I Am Mine Alone (Raquel Díaz Reguera)

Hello, friends! Our book today is the powerful I Am Mine Alone by Raquel Díaz Reguera, translated by Cecilia Ross, an affecting metaphor that helps us recognize the difference between love and control.

Mousy, a hardworking mouse with lots of friends, is excited to have moved in with her partner, Buck. However, she quickly finds that living with Buck is not what she had imagined it would; they fight often, he buys her presents that encourage her to change her interests and style, he discourages her from spending time with her friends, and he frequently says things that make her feel small and scared. Mousy rationalizes that this is how Buck express his love, but as her friends begin to worry, Mousy begins to feel more and more unhappy (while Buck begins to look less and less like a fellow mouse). Will Mousy find the courage to break free from her dynamic with Buck, and find herself again?

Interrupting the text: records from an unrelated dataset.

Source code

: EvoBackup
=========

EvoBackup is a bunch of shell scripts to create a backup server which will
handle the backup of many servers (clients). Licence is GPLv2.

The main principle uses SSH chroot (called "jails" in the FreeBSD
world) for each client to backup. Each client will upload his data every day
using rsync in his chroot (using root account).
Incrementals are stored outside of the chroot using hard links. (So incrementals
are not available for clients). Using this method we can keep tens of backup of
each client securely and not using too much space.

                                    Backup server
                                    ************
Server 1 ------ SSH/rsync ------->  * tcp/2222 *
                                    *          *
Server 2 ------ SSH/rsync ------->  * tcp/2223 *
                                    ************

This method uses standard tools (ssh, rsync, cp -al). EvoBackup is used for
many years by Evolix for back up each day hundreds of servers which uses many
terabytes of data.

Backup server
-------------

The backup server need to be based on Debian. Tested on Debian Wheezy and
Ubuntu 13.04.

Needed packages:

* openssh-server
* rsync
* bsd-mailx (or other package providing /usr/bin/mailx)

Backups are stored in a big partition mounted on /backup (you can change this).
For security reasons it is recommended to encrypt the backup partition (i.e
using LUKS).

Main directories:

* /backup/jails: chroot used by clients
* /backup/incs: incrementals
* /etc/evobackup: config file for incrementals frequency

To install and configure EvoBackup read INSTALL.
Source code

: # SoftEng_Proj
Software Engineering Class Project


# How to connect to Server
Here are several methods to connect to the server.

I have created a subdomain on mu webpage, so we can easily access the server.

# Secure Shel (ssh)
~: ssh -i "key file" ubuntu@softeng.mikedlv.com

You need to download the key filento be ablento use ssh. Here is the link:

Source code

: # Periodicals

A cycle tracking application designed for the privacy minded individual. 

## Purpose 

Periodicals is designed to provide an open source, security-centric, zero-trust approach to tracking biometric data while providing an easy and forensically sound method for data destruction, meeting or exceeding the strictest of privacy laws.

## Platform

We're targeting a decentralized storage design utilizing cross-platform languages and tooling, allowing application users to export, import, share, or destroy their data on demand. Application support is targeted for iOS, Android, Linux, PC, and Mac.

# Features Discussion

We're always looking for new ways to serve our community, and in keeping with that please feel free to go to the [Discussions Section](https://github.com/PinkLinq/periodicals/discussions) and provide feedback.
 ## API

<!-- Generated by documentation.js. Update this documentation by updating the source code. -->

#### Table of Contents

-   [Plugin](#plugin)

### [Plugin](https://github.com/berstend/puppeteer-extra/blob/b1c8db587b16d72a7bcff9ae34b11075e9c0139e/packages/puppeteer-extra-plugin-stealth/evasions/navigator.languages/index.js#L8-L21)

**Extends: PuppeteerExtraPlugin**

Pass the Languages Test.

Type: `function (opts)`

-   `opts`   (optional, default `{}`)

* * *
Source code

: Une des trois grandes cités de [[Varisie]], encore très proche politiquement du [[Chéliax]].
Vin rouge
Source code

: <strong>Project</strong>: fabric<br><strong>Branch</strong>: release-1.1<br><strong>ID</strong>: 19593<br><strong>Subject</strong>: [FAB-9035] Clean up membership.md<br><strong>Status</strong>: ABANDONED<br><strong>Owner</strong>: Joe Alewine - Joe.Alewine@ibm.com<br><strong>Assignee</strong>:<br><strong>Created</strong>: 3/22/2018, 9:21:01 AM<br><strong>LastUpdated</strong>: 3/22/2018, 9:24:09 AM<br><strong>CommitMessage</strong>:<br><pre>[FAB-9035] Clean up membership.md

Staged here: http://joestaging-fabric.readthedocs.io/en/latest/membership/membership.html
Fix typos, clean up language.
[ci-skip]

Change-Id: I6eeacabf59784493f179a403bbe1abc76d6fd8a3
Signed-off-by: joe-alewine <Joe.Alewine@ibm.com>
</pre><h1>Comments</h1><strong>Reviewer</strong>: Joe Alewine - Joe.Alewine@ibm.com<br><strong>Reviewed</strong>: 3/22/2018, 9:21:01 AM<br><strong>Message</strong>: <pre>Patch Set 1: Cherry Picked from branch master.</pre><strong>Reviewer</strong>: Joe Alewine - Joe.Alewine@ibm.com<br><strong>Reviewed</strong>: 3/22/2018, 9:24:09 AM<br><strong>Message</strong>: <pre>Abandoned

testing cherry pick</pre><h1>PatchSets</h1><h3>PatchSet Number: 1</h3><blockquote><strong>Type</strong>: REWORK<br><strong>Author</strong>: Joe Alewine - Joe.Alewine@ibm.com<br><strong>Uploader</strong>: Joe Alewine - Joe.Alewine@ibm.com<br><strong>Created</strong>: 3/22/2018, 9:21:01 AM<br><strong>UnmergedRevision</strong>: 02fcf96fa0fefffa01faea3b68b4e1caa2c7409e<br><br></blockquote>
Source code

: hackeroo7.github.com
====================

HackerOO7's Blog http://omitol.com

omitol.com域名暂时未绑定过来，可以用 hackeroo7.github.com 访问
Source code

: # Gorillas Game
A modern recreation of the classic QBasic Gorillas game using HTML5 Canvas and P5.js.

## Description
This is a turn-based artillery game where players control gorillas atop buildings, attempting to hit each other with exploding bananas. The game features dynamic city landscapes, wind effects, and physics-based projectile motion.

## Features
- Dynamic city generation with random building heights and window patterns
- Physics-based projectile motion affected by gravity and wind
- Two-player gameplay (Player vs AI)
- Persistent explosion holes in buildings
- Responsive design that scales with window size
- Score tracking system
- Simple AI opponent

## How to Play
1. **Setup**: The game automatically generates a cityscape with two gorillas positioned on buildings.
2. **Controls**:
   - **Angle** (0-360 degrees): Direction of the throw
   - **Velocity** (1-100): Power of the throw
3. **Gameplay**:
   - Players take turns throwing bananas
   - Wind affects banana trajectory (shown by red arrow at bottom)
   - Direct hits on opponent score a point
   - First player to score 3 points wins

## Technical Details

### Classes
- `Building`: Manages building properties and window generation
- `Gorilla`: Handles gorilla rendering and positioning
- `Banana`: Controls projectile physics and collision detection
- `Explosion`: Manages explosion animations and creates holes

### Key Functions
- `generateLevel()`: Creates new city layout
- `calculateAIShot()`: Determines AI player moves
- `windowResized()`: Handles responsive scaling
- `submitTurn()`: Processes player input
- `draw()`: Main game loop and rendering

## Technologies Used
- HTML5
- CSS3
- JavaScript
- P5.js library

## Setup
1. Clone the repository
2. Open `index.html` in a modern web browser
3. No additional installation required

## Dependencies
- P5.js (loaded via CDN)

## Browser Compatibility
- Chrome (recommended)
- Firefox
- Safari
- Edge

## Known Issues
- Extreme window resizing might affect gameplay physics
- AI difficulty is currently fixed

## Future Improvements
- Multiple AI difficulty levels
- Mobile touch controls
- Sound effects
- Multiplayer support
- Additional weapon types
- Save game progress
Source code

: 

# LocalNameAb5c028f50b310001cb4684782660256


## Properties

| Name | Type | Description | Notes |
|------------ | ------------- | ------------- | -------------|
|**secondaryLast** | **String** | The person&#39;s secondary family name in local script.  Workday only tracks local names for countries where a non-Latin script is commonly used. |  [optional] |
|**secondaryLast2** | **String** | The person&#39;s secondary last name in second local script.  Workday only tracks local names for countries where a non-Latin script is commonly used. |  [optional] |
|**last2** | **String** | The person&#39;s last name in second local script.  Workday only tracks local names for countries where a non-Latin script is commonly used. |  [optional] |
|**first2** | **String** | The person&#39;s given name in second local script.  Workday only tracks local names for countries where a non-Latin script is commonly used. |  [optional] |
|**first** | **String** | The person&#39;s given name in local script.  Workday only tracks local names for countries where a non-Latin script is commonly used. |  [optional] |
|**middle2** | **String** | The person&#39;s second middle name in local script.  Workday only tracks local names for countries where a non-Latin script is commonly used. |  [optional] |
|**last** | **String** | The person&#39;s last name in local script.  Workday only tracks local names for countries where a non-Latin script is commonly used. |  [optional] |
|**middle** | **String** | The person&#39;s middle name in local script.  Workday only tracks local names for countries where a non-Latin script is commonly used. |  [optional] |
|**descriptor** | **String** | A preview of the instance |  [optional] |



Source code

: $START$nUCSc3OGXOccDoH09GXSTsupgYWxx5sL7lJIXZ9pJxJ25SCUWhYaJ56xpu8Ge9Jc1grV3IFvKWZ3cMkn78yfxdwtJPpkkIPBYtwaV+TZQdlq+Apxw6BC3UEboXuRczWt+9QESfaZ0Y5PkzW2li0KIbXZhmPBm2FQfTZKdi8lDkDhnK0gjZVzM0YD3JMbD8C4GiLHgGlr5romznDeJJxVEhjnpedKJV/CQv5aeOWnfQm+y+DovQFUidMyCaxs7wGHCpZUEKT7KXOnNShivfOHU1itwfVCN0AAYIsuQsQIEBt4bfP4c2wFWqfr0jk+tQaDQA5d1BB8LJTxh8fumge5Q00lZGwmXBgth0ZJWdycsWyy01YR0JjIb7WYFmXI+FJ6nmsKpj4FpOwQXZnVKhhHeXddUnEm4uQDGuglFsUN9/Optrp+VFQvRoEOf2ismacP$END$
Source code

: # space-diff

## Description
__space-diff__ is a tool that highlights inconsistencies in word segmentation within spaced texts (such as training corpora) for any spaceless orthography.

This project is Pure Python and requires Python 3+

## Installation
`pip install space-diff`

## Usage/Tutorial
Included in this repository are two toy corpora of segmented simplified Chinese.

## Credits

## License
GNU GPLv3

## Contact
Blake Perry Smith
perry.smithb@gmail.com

Wow. First, I’ll say that this is probably a title better reserved for older readers; both the language and themes seem to be geared towards older elementary/juvenile audiences. However, I have never seen a picture book deal so candidly and so movingly with the issue of intimate partner abuse in most of its forms – emotional, verbal, physical, etc (sexual abuse, however, is not mentioned). Those who are aware of Buck’s tactics will recognize gaslighting, manipulation, and intimidation; those who are not will receive a crash course in the way abusers use these behaviors to isolate and control their targets. And between the narrative and visual storytelling, Reguera weaves a strikingly poignant cautionary/educational tale that ends in triumph, community, and self-determination. The length is fine for older kiddos, and while the majority of the story went over her head, JJ was still able to recognize and agree with the key themes: love should never make us afraid, and a person belongs only to themselves. Overall, an amazing achievement, and Baby Bookworm approved.

(Note: A copy of this book was provided to The Baby Bookworm by a representative of the publisher in exchange for an honest review.)